Когда я навел речь на благосостояние Эсетского [149] племени, собеседники мои как-то замялись и отвечали нехотя…
— «Как самец среди верблюдов, правда хороша в беседе», — начал вдруг степною поговоркой упорно молчавший до сих пор седобородый старик. — Зачем скрывать, хотя не много, но слава Богу, есть между нами и богатые, есть такие, что имеют более пятисот верблюдов, столько же баранов; есть такие, что платят по сто верблюдов в калым за хорошую девушку… Но у нас есть поговорка, — добавил старик, — «там не вырастут деревья, где повадятся верблюды, там не будут жить богато, где появятся Туркмены». А Туркмены незваные являются к нам на грабеж очень часто и уводят целые стада, а то богатых между нами было бы еще больше. Бедных же Каракалпаков сколько хотите: целые тысячи живут в устьях Дарьи, едва прокармливаясь одним рыболовством…

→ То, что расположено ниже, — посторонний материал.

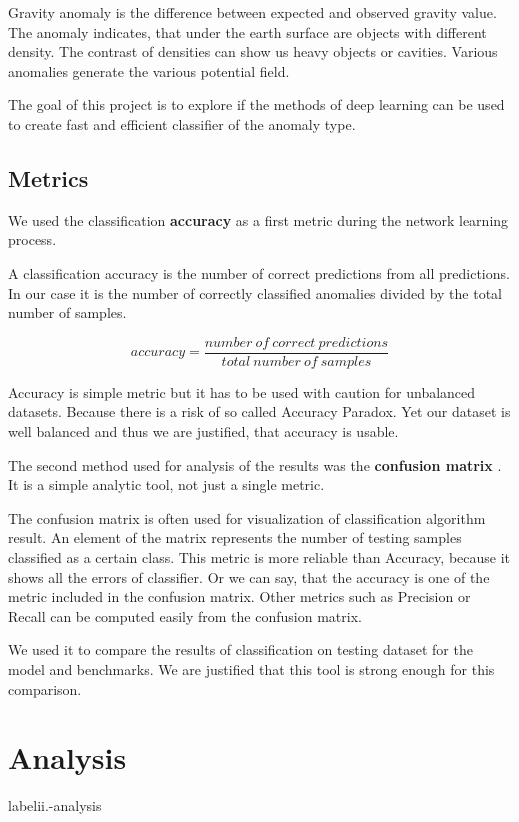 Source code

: \documentclass{article}
\begin{document}
Gravity anomaly is the difference between expected and observed gravity
value. The anomaly indicates, that under the earth surface are objects
with different density. The contrast of densities can show us heavy
objects or cavities. Various anomalies generate the various potential
field.

The goal of this project is to explore if the methods of deep learning
can be used to create fast and efficient classifier of the anomaly
type.

\subsection{Metrics}

We used the classification \textbf{accuracy} as a first metric during the network learning process. 

A classification accuracy is the number of correct predictions from all
predictions. In our case it is the number of correctly classified anomalies
divided by the total number of samples.

\begin{equation}
accuracy = \frac{number~of~correct~predictions}{total~number~of~samples}
\end{equation}


Accuracy is simple metric but it has to be used with caution for unbalanced
datasets.  Because there is a risk of so called Accuracy Paradox.  Yet our
dataset is well balanced and thus we are justified, that accuracy is usable.
      

The second method used for analysis of the results was the \textbf{confusion
matrix} \cite{conmat}. It is a simple analytic tool, not just a single metric.

The confusion matrix is often used for visualization of classification algorithm
result. An element of the matrix represents the number of testing samples
classified as a certain class. This metric is  more reliable than Accuracy,
because it shows all the errors of classifier. Or we can say, that the accuracy
is one of the metric included in the confusion matrix. Other metrics such as
Precision or Recall can be computed easily from the confusion matrix.

We used it to compare the results of classification on testing dataset for the
model and benchmarks. We are justified that this tool is strong enough for this
comparison.

\section{Analysis}label{ii.-analysis}
\end{document}
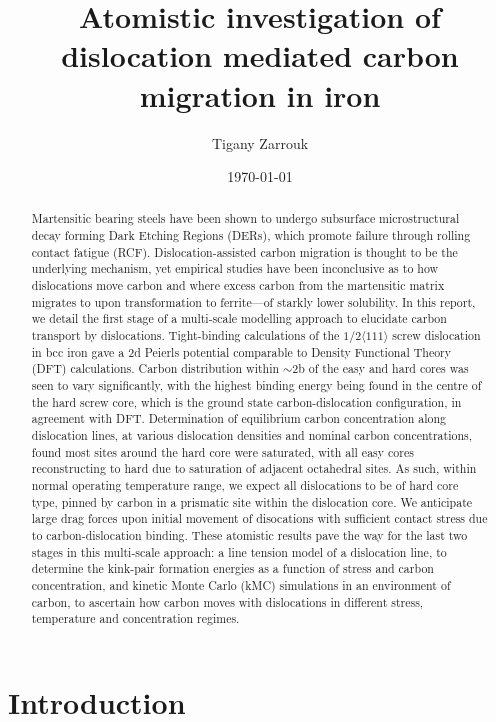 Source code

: \documentclass[a4paper,11pt]{article}
\author{Tigany Zarrouk}
\date{\today}
\title{Atomistic investigation of dislocation mediated carbon migration in iron}
\begin{document}
\maketitle
\tableofcontents

\clearpage

\begin{abstract}
Martensitic bearing steels have been shown to undergo subsurface microstructural decay forming
Dark Etching Regions (DERs), which promote failure through rolling contact fatigue
(RCF). Dislocation-assisted carbon migration is thought to be the underlying mechanism, yet
empirical studies have been inconclusive as to how dislocations move carbon and where excess
carbon from the martensitic matrix migrates to upon transformation to ferrite---of starkly lower
solubility. In this report, we detail the first stage of a multi-scale modelling approach to
elucidate carbon transport by dislocations. Tight-binding calculations of the $1/2\langle 111 \rangle$ screw
dislocation in bcc iron gave a 2d Peierls potential comparable to Density Functional Theory (DFT)
calculations. Carbon distribution within $\sim2$b of the easy and hard cores was seen to vary
significantly, with the highest binding energy being found in the centre of the hard screw core,
which is the ground state carbon-dislocation configuration, in agreement with DFT. Determination
of equilibrium carbon concentration along dislocation lines, at various dislocation densities and
nominal carbon concentrations, found most sites around the hard core were saturated, with all easy
cores reconstructing to hard due to saturation of adjacent octahedral sites. As such, within normal
operating temperature range, we expect all dislocations to be of hard core type, pinned by carbon
in a prismatic site within the dislocation core. We anticipate large drag forces upon initial
movement of disocations with sufficient contact stress due to carbon-dislocation binding. These
atomistic results pave the way for the last two stages in this multi-scale approach: a line
tension model of a dislocation line, to determine the kink-pair formation energies as a function
of stress and carbon concentration, and kinetic Monte Carlo (kMC) simulations in an environment of
carbon, to ascertain how carbon moves with dislocations in different stress, temperature and
concentration regimes.

\end{abstract}

\clearpage

\section{Introduction}
\label{sec:orgd2f4f5b}
\end{document}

Я заметил на стене кибитки двухструнную балалайку, слегка выглядывавшую из-под полосатого халата, и предложил несколько вопросов о музыке и песнях Каракалпаков… По их словам, балалайка — их единственный инструмент, и та составляет большую редкость в аулах. Песни поются любовные и так называемые батыр-ир, то-есть воспевающия богатырей. По моей просьбе, поддержанной стариком, один из молодых Эсетов снял со стены балалайку, и после долгого настраиванья и откашливанья начал заунывно мурлыкать какой-то [150] батыр-ир под монотонный аккомпанемент своего допотопного инструмента… Я весь отдался вниманию, чтоб узнать содержание киргизской саги, но напрасно: слова растягивались и глотались так немилосердно, что кроме, беспрестанно повторявшегося имени «Эдигей», и нескольких отрывочных слов, к сожалению, я ничего не понял. Вообще, сколько я мог узнать, исторические песни общи у всех Киргизских племен и сложены едва ли не в самую эпоху воспеваемых ими событий. Они пестрят именами Мамая, Батые, Эдигея и обнимают только бурный период монгольских завоеваний. Вместе с историей, видно, неподвижно остановилась здесь и поэзия, ибо последние четыре столетия как бы канули в воду для средне-азиатского народа…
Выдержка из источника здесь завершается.